- [EXERCISE GOAL]
Each line of the data that includes "receives" must be copied.

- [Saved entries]
>>
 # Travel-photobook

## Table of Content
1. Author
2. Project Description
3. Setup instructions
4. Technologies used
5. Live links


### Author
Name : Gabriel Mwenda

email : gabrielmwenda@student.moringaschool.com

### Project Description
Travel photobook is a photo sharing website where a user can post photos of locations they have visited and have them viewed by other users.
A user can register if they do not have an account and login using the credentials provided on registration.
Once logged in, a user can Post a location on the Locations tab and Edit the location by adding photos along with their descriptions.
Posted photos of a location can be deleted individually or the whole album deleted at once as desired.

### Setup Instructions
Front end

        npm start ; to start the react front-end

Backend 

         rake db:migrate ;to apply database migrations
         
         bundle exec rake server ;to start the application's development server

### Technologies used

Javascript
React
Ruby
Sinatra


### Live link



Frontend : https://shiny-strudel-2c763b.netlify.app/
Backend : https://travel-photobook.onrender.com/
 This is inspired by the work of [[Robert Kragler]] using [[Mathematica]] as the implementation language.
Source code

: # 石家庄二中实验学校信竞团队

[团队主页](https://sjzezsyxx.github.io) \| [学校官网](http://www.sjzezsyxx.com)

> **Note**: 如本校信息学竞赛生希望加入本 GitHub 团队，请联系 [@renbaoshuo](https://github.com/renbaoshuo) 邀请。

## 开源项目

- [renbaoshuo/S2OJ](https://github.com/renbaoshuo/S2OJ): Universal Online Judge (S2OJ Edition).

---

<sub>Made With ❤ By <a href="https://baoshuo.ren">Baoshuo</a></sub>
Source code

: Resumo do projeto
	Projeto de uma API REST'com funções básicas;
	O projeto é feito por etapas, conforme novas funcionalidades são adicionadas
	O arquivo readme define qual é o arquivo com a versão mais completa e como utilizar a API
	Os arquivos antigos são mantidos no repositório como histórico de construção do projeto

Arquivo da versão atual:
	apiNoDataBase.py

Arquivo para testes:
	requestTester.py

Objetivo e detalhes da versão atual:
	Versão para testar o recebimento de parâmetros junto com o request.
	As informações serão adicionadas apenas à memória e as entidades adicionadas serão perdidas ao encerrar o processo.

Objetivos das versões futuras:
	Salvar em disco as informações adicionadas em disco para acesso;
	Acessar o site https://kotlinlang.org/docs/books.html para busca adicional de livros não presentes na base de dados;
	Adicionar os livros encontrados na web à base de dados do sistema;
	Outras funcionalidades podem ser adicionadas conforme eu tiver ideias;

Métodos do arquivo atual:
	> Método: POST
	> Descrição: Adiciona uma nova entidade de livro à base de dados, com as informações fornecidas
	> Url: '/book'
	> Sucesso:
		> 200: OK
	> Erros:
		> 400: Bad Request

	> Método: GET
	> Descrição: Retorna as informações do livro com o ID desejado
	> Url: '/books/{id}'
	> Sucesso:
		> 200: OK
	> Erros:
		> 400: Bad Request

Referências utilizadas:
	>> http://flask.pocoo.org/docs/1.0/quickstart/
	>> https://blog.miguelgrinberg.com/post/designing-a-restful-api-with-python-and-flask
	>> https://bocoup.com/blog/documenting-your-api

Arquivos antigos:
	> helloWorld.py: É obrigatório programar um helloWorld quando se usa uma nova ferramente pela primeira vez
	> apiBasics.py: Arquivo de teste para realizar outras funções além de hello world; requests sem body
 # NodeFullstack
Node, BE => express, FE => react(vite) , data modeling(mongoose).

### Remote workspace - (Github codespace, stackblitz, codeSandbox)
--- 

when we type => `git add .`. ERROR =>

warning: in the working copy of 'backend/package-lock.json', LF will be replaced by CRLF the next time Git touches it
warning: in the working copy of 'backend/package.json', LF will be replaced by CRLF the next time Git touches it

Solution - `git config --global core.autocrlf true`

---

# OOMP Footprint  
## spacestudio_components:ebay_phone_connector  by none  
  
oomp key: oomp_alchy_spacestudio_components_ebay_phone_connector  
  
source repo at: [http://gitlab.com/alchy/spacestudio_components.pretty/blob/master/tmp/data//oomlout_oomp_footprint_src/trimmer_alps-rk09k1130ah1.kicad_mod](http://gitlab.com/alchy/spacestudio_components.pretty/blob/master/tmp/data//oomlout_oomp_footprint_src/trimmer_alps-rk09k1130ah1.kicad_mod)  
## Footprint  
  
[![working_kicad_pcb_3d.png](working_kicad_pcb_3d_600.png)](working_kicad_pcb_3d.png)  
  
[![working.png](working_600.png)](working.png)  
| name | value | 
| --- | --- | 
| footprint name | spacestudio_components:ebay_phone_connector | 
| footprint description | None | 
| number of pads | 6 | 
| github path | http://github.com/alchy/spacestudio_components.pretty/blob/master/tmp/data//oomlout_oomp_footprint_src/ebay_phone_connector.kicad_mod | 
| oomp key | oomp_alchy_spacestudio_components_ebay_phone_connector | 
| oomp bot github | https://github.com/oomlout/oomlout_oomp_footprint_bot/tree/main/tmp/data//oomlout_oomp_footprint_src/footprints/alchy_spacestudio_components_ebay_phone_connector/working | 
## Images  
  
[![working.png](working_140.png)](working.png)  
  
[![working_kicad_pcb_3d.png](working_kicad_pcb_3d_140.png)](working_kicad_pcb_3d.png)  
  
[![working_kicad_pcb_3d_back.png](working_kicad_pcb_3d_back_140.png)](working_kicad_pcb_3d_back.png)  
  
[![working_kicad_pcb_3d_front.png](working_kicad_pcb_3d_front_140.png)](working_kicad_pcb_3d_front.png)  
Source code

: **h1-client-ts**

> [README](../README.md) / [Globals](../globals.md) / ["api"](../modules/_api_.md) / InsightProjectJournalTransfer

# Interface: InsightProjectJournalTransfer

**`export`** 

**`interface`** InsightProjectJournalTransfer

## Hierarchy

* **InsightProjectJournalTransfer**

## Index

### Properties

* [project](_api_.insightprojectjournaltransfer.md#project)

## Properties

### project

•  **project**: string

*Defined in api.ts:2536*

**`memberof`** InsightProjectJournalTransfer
<<
>>
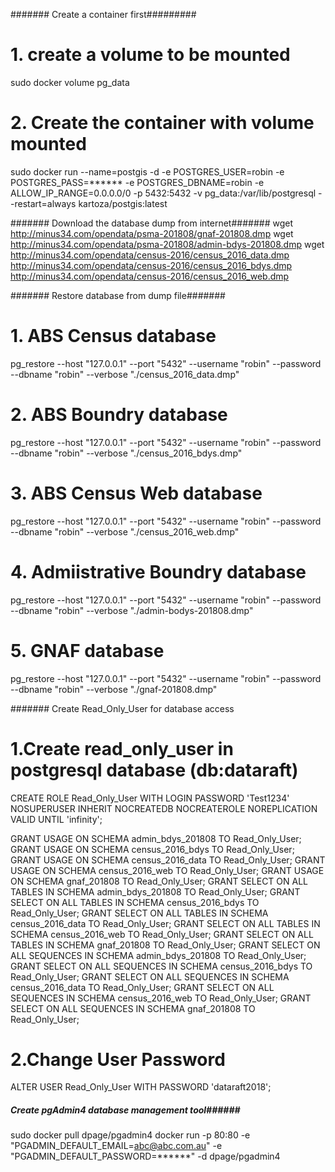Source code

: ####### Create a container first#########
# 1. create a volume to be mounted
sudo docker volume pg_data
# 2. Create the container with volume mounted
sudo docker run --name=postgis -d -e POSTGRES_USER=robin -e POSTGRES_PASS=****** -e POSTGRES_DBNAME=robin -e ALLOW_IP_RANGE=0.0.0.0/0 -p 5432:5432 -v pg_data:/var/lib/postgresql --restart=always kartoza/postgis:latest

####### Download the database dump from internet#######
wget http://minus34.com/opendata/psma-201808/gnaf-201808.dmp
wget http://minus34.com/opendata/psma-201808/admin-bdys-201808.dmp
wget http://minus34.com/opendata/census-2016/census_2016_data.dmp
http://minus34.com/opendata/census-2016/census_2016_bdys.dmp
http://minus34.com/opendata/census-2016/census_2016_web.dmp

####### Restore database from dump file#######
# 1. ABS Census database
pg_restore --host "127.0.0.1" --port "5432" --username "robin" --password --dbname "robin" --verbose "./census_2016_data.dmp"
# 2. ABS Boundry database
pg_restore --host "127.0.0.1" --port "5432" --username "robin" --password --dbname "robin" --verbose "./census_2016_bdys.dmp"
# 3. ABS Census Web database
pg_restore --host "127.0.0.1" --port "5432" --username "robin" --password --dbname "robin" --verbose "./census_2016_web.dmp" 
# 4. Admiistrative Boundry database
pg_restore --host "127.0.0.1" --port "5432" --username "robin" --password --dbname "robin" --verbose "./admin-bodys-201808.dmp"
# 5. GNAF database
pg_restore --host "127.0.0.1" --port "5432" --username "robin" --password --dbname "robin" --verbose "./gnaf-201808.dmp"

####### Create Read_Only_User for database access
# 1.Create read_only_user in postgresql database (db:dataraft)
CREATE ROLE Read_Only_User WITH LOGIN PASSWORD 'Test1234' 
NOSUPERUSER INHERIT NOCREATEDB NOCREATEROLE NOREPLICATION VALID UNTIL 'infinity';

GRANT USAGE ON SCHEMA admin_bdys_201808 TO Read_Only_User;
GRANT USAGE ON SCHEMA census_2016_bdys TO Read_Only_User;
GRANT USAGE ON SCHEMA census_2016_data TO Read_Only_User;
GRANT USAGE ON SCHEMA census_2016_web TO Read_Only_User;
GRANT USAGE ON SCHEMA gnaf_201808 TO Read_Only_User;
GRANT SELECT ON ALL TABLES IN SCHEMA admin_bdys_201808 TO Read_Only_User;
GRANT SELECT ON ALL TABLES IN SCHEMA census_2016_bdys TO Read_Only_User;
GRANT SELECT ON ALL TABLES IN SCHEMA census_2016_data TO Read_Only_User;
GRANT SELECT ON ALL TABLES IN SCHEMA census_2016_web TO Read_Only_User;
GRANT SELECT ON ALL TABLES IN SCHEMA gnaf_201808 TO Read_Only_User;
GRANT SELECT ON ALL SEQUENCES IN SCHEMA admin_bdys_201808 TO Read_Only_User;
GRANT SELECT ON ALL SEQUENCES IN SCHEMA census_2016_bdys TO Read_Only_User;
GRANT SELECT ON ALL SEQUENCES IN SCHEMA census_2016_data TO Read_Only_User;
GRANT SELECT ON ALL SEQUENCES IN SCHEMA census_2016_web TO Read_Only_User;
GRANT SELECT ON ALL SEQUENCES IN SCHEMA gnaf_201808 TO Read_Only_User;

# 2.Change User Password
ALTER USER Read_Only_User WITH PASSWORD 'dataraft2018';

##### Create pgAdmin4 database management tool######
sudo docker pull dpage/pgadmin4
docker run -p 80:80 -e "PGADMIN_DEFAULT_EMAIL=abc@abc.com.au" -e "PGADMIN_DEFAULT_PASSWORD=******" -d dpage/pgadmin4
<<
>>
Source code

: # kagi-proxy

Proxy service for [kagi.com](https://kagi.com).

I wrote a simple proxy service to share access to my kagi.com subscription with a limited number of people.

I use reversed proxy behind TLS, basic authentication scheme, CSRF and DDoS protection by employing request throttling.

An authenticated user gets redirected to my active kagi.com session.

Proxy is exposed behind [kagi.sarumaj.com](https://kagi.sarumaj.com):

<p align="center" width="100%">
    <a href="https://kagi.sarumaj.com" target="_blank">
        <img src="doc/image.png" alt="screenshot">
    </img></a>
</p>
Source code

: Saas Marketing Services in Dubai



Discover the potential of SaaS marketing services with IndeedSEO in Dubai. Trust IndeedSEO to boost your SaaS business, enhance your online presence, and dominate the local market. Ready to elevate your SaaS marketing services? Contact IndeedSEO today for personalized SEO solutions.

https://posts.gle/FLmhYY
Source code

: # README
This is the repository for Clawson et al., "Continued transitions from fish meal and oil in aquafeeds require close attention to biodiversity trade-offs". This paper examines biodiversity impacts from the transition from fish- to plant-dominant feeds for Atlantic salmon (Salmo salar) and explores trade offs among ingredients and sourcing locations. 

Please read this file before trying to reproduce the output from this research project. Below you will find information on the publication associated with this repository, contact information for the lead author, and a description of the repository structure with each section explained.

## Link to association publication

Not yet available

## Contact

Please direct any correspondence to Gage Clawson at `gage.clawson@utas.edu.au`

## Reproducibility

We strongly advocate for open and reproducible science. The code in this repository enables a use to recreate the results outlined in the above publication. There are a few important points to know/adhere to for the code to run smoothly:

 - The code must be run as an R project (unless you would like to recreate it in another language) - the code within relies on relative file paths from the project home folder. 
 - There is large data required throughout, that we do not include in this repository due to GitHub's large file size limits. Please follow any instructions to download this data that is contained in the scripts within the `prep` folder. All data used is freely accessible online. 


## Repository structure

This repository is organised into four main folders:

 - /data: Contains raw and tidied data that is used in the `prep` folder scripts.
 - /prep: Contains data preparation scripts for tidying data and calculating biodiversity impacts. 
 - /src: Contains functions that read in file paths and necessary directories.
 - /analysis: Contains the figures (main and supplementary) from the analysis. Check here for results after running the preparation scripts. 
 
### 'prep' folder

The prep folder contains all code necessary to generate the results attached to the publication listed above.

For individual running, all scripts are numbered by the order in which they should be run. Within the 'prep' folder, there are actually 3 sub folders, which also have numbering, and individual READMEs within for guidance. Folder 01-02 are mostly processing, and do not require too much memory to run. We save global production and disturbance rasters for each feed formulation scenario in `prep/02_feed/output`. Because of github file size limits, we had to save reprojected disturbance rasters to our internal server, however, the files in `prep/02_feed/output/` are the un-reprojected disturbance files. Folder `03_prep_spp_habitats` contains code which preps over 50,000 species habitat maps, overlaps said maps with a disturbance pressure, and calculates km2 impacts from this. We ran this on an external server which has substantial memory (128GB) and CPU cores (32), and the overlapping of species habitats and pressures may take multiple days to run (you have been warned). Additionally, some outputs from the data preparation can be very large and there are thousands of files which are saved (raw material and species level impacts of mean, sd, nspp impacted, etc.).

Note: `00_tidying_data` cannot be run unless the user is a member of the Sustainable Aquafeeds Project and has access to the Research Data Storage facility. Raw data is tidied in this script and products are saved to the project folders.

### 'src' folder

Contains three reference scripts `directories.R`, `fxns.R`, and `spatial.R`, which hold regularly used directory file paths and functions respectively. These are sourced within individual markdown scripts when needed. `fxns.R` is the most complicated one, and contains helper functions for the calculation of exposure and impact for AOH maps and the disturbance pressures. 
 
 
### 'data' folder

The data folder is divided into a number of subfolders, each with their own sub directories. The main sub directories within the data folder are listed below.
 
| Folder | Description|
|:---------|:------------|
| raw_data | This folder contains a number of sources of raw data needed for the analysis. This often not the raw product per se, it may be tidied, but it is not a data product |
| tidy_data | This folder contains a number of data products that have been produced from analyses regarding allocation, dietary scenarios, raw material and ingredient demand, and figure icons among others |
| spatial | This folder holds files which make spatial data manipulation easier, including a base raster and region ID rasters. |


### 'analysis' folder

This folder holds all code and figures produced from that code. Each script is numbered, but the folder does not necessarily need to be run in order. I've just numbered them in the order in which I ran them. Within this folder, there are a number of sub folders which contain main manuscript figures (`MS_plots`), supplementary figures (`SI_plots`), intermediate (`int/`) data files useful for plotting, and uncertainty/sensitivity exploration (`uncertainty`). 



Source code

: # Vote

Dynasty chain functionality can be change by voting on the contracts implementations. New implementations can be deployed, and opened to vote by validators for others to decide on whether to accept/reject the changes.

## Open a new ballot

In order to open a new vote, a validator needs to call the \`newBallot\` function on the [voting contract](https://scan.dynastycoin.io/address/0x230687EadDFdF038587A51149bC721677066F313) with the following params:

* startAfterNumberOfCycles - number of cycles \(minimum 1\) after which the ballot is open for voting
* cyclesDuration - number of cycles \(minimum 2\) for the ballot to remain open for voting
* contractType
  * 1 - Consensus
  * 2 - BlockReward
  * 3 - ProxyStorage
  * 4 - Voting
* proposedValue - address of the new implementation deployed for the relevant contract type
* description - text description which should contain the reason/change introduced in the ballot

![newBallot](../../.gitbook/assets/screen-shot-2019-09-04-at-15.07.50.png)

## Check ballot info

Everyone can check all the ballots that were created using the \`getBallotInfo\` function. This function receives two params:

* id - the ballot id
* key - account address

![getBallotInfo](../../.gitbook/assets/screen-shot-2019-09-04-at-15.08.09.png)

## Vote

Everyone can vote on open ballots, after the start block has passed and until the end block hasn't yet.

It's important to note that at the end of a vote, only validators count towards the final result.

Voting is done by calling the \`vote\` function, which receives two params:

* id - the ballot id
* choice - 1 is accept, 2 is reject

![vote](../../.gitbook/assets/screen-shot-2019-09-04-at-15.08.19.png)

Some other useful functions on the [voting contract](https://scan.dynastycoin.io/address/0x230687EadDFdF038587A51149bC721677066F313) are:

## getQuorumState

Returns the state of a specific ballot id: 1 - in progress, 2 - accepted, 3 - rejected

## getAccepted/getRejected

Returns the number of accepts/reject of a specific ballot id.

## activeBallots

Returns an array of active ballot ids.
<<
- [EXPECTED OUTPUT]
Everyone can check all the ballots that were created using the \`getBallotInfo\` function. This function receives two params:
Voting is done by calling the \`vote\` function, which receives two params:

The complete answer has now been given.